Print all entries below exactly as they appear.

(Stored data)
========

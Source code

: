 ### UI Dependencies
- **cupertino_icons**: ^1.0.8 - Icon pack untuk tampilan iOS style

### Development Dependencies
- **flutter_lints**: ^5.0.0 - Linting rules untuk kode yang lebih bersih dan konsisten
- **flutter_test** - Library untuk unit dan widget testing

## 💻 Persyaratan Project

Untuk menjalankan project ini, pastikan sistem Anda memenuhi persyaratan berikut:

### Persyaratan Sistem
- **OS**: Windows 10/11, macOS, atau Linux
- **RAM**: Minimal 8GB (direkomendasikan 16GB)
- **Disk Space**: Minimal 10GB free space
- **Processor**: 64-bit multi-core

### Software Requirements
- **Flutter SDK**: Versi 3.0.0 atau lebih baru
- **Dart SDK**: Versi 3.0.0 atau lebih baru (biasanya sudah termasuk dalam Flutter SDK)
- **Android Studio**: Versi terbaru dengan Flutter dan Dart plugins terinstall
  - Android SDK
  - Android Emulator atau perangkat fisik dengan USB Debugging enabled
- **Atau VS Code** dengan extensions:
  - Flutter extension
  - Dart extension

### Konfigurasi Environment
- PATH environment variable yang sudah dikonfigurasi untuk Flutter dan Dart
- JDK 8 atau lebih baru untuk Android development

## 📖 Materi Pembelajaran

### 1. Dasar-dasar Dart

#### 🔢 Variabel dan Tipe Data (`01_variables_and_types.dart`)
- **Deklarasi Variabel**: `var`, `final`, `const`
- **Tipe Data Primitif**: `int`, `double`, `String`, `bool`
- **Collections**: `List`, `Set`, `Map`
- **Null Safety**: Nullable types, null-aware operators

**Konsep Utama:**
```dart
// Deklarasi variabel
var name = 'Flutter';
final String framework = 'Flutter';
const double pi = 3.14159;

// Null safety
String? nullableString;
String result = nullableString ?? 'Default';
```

========

- WRITTEN ANSWER
Source code

: ### UI Dependencies
- **cupertino_icons**: ^1.0.8 - Icon pack untuk tampilan iOS style

### Development Dependencies
- **flutter_lints**: ^5.0.0 - Linting rules untuk kode yang lebih bersih dan konsisten
- **flutter_test** - Library untuk unit dan widget testing

## 💻 Persyaratan Project

Untuk menjalankan project ini, pastikan sistem Anda memenuhi persyaratan berikut:

### Persyaratan Sistem
- **OS**: Windows 10/11, macOS, atau Linux
- **RAM**: Minimal 8GB (direkomendasikan 16GB)
- **Disk Space**: Minimal 10GB free space
- **Processor**: 64-bit multi-core

### Software Requirements
- **Flutter SDK**: Versi 3.0.0 atau lebih baru
- **Dart SDK**: Versi 3.0.0 atau lebih baru (biasanya sudah termasuk dalam Flutter SDK)
- **Android Studio**: Versi terbaru dengan Flutter dan Dart plugins terinstall
  - Android SDK
  - Android Emulator atau perangkat fisik dengan USB Debugging enabled
- **Atau VS Code** dengan extensions:
  - Flutter extension
  - Dart extension

### Konfigurasi Environment
- PATH environment variable yang sudah dikonfigurasi untuk Flutter dan Dart
- JDK 8 atau lebih baru untuk Android development

## 📖 Materi Pembelajaran

### 1. Dasar-dasar Dart

#### 🔢 Variabel dan Tipe Data (`01_variables_and_types.dart`)
- **Deklarasi Variabel**: `var`, `final`, `const`
- **Tipe Data Primitif**: `int`, `double`, `String`, `bool`
- **Collections**: `List`, `Set`, `Map`
- **Null Safety**: Nullable types, null-aware operators

**Konsep Utama:**
```dart
// Deklarasi variabel
var name = 'Flutter';
final String framework = 'Flutter';
const double pi = 3.14159;

// Null safety
String? nullableString;
String result = nullableString ?? 'Default';
```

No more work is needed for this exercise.